**Task**
Among the records that follow, count the lines where "Particles" appears, and state the count by itself.
-------- Supplied records
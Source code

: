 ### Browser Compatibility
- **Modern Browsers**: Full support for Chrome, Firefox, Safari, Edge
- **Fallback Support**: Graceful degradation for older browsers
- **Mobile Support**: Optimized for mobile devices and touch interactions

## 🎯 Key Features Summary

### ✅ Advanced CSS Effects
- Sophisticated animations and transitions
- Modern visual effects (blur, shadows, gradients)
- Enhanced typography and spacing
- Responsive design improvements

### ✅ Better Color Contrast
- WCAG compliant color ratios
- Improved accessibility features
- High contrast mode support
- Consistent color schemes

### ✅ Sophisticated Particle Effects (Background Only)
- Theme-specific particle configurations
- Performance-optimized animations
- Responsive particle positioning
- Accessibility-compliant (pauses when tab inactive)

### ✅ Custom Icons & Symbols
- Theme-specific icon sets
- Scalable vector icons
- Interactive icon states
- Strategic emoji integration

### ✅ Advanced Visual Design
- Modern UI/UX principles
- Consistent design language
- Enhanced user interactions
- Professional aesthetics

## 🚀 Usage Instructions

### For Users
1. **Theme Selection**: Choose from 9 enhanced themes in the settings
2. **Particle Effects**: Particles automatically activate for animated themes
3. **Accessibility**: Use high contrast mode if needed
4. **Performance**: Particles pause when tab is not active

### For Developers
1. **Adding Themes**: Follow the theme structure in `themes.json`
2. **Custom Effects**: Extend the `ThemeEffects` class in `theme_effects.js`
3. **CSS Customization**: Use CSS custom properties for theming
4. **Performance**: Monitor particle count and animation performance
----------------
**Written solution**
2